**Work to be completed**: From the entries below, please output exactly the lines starting at the one containing "## GitHub Username" and ending at the one containing "folder to GitHub", both included.

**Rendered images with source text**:
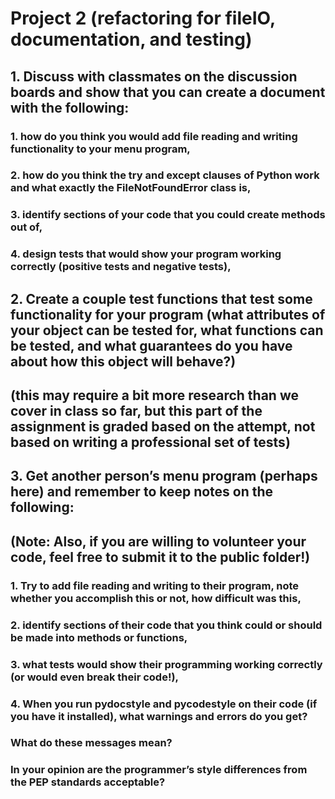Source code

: # Project 2 (refactoring for fileIO, documentation, and testing)

## 1. Discuss with classmates on the discussion boards and show that you can create a document with the following:
### 1. how do you think you would add file reading and writing functionality to your menu program,
### 2. how do you think the try and except clauses of Python work and what exactly the FileNotFoundError class is,
### 3. identify sections of your code that you could create methods out of,
### 4. design tests that would show your program working correctly (positive tests and negative tests),

## 2. Create a couple test functions that test some functionality for your program (what attributes of your object can be tested for, what functions can be tested, and what guarantees do you have about how this object will behave?)
## (this may require a bit more research than we cover in class so far, but this part of the assignment is graded based on the attempt, not based on writing a professional set of tests)

## 3. Get another person’s menu program (perhaps here) and remember to keep notes on the following:
## (Note: Also, if you are willing to volunteer your code, feel free to submit it to the public folder!)
### 1. Try to add file reading and writing to their program, note whether you accomplish this or not, how difficult was this,
### 2. identify sections of their code that you think could or should be made into methods or functions,
### 3. what tests would show their programming working correctly (or would even break their code!),
### 4. When you run pydocstyle and pycodestyle on their code (if you have it installed), what warnings and errors do you get?
###     What do these messages mean?
###     In your opinion are the programmer’s style differences from the PEP standards acceptable?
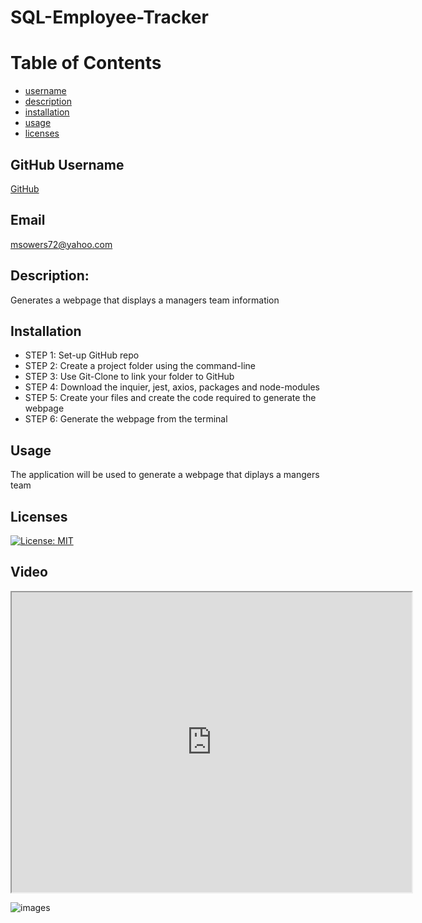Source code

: # SQL-Employee-Tracker

# Table of Contents
- [username](#username)
- [description](#description)
- [installation](#installation)
- [usage](#usage)
- [licenses](#licenses)


## GitHub Username
[GitHub](https://github.com/msowers72/Team-Profile-Generator)

## Email
<msowers72@yahoo.com>

## Description:
Generates a webpage that displays a managers team information

## Installation
* STEP 1: Set-up GitHub repo
* STEP 2: Create a project folder using the command-line
* STEP 3: Use Git-Clone to link your folder to GitHub
* STEP 4: Download the inquier, jest, axios, packages and node-modules
* STEP 5: Create your files and create the code required to generate the webpage
* STEP 6: Generate the webpage from the terminal    

## Usage
The application will be used to generate a webpage that diplays a mangers team

## Licenses 
[![License: MIT](https://img.shields.io/badge/License-MIT-yellow.svg)](https://opensource.org/licenses/MIT)
<!-- ![Tux, the Linux mascot](https://img.shields.io/badge/License-MIT-green) -->

## Video
<iframe src="https://drive.google.com/file/d/118vAwl5QHs55dZqSwfbOngAz7D9HiZS7/view?usp=sharing" width="640" height="480"></iframe>
  
 ![images](https://user-images.githubusercontent.com/80433477/127933093-2a157d3c-c082-485c-a9dc-e0ba7c9926b8.png)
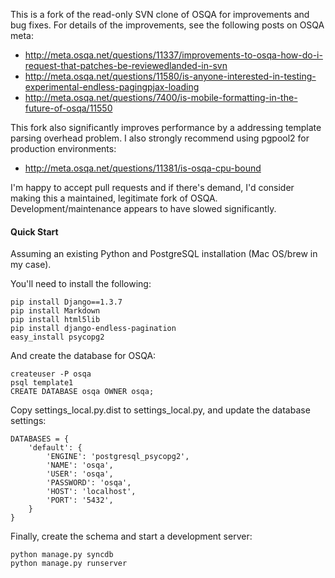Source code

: This is a fork of the read-only SVN clone of OSQA for improvements and bug fixes. For details of the improvements, see the following posts on OSQA meta:

* http://meta.osqa.net/questions/11337/improvements-to-osqa-how-do-i-request-that-patches-be-reviewedlanded-in-svn
* http://meta.osqa.net/questions/11580/is-anyone-interested-in-testing-experimental-endless-pagingpjax-loading
* http://meta.osqa.net/questions/7400/is-mobile-formatting-in-the-future-of-osqa/11550

This fork also significantly improves performance by a addressing template parsing overhead problem. I also strongly recommend using pgpool2 for production environments:

* http://meta.osqa.net/questions/11381/is-osqa-cpu-bound

I'm happy to accept pull requests and if there's demand, I'd consider making this a maintained, legitimate fork of OSQA. Development/maintenance appears to have slowed significantly.

#### Quick Start ####

Assuming an existing Python and PostgreSQL installation (Mac OS/brew in my case).

You'll need to install the following:

    pip install Django==1.3.7
    pip install Markdown
    pip install html5lib
    pip install django-endless-pagination
    easy_install psycopg2

And create the database for OSQA:

    createuser -P osqa
    psql template1
    CREATE DATABASE osqa OWNER osqa;

Copy settings_local.py.dist to settings_local.py, and update the database settings:

    DATABASES = {
        'default': {
            'ENGINE': 'postgresql_psycopg2',
            'NAME': 'osqa',
            'USER': 'osqa',
            'PASSWORD': 'osqa',
            'HOST': 'localhost',
            'PORT': '5432',
        }
    }

Finally, create the schema and start a development server:

    python manage.py syncdb
    python manage.py runserver
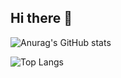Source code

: ## Hi there 👋

![Anurag's GitHub stats](https://github-readme-stats.vercel.app/api?username=juddisjudd&show_icons=true&bg_color=00000000)

![Top Langs](https://github-readme-stats.vercel.app/api/top-langs/?username=juddisjudd&layout=compact)
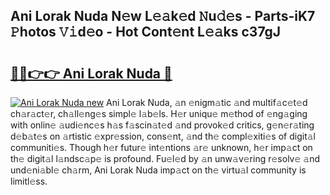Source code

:## Ani Lorak Nuda N𝚎w L𝚎𝚊k𝚎d 𝙽u𝚍𝚎s - Parts-iK7 𝙿hotos 𝚅𝚒d𝚎o - Hot Cont𝚎nt L𝚎𝚊ks c37gJ

# <h2><a href="http://kv14gz.teov.top/?on=Ani+Lorak+Nuda">🔗🔗👉👉 Ani Lorak Nuda 🔗</a></h2>

[![Ani Lorak Nuda new](https://i.imgur.com/QqkWNDz.gif)](http://kv14gz.teov.top/?on=Ani+Lorak+Nuda)
Ani Lorak Nuda, 𝚊n 𝚎nigm𝚊tic 𝚊nd multif𝚊c𝚎t𝚎d ch𝚊r𝚊ct𝚎r, ch𝚊ll𝚎ng𝚎s simpl𝚎 l𝚊b𝚎ls. H𝚎r uniqu𝚎 m𝚎thod of 𝚎ng𝚊ging with onlin𝚎 𝚊udi𝚎nc𝚎s h𝚊s f𝚊scin𝚊t𝚎d 𝚊nd provok𝚎d critics, g𝚎n𝚎r𝚊ting d𝚎b𝚊t𝚎s on 𝚊rtistic 𝚎xpr𝚎ssion, cons𝚎nt, 𝚊nd th𝚎 compl𝚎xiti𝚎s of digit𝚊l communiti𝚎s. Though h𝚎r futur𝚎 int𝚎ntions 𝚊r𝚎 unknown, h𝚎r imp𝚊ct on th𝚎 digit𝚊l l𝚊ndsc𝚊p𝚎 is profound. Fu𝚎l𝚎d by 𝚊n unw𝚊v𝚎ring r𝚎solv𝚎 𝚊nd und𝚎ni𝚊bl𝚎 ch𝚊rm, Ani Lorak Nuda imp𝚊ct on th𝚎 virtu𝚊l community is limitl𝚎ss.
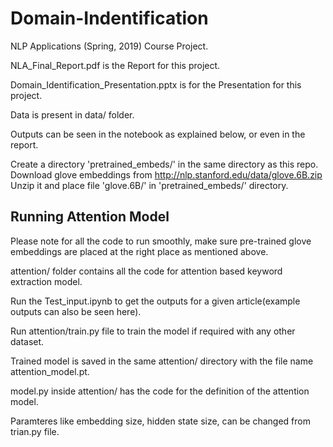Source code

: # Domain-Indentification
NLP Applications (Spring, 2019) Course Project.  


NLA_Final_Report.pdf is the Report for this project.

Domain_Identification_Presentation.pptx is for the Presentation for this project.

Data is present in data/ folder.

Outputs can be seen in the notebook as explained below, or even in the report.

Create a directory 'pretrained_embeds/' in the same directory as this repo. Download glove embeddings from http://nlp.stanford.edu/data/glove.6B.zip Unzip it and place file 'glove.6B/' in 'pretrained_embeds/' directory.


## Running Attention Model

Please note for all the code to run smoothly, make sure pre-trained glove embeddings are placed at the right place as mentioned above.

attention/ folder contains all the code for attention based keyword extraction model.

Run the Test_input.ipynb to get the outputs for a given article(example outputs can also be seen here).

Run attention/train.py file to train the model if required with any other dataset.

Trained model is saved in the same attention/ directory  with the file name attention_model.pt.

model.py inside attention/ has the code for the definition of the attention model.

Paramteres like embedding size, hidden state size, can be changed from trian.py file.




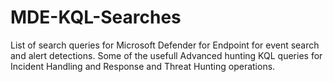 # MDE-KQL-Searches
List of search queries for Microsoft Defender for Endpoint for event search and alert detections.
Some of the usefull Advanced hunting KQL queries for Incident Handling and Response and Threat Hunting operations.
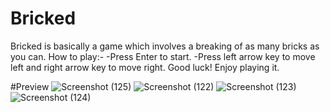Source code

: # Bricked
Bricked is basically a game which involves a breaking of as many bricks as you can. 
How to play:-
-Press Enter to start.
-Press left arrow key to move left and right arrow key to move right.
Good luck! Enjoy playing it.

#Preview
![Screenshot (125)](https://user-images.githubusercontent.com/53613075/130964316-0cdee010-eca9-4a48-9539-655d8ee66ae1.png)
![Screenshot (122)](https://user-images.githubusercontent.com/53613075/130964328-8d6683a8-8357-4d66-b068-9ac97dab3be5.png)
![Screenshot (123)](https://user-images.githubusercontent.com/53613075/130964334-758389cf-d4ce-4bdb-8c4a-ebd3e95980c9.png)
![Screenshot (124)](https://user-images.githubusercontent.com/53613075/130964337-7af50518-a484-47eb-84bf-00f3555ce57b.png)

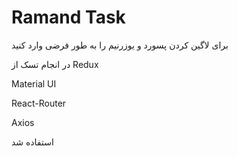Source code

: # Ramand Task

برای لاگین کردن پسورد و یوزرنیم را به طور فرضی وارد کنید

در انجام تسک از 
Redux

Material UI

React-Router

Axios

استفاده شد
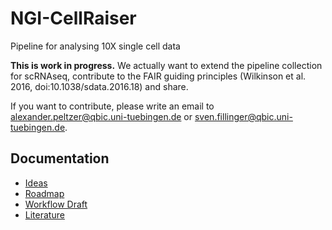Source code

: # NGI-CellRaiser
Pipeline for analysing 10X single cell data

**This is work in progress.** We actually want to extend the pipeline collection for scRNAseq, contribute to the FAIR guiding principles (Wilkinson et al. 2016, doi:10.1038/sdata.2016.18) and share.

If you want to contribute, please write an email to alexander.peltzer@qbic.uni-tuebingen.de or sven.fillinger@qbic.uni-tuebingen.de.

## Documentation

* [Ideas](docs/ideas.md)
* [Roadmap](docs/roadmap.md)
* [Workflow Draft](docs/workflows_draft.md)
* [Literature](docs/literature.md) 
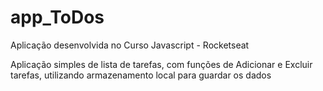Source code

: # app_ToDos
Aplicação desenvolvida no Curso Javascript - Rocketseat

Aplicação simples de lista de tarefas, com funções de Adicionar e Excluir tarefas, utilizando armazenamento local para guardar os dados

**Exercise result**:
## GitHub Username
[GitHub](https://github.com/msowers72/Team-Profile-Generator)

## Email
<msowers72@yahoo.com>

## Description:
Generates a webpage that displays a managers team information

## Installation
* STEP 1: Set-up GitHub repo
* STEP 2: Create a project folder using the command-line
* STEP 3: Use Git-Clone to link your folder to GitHub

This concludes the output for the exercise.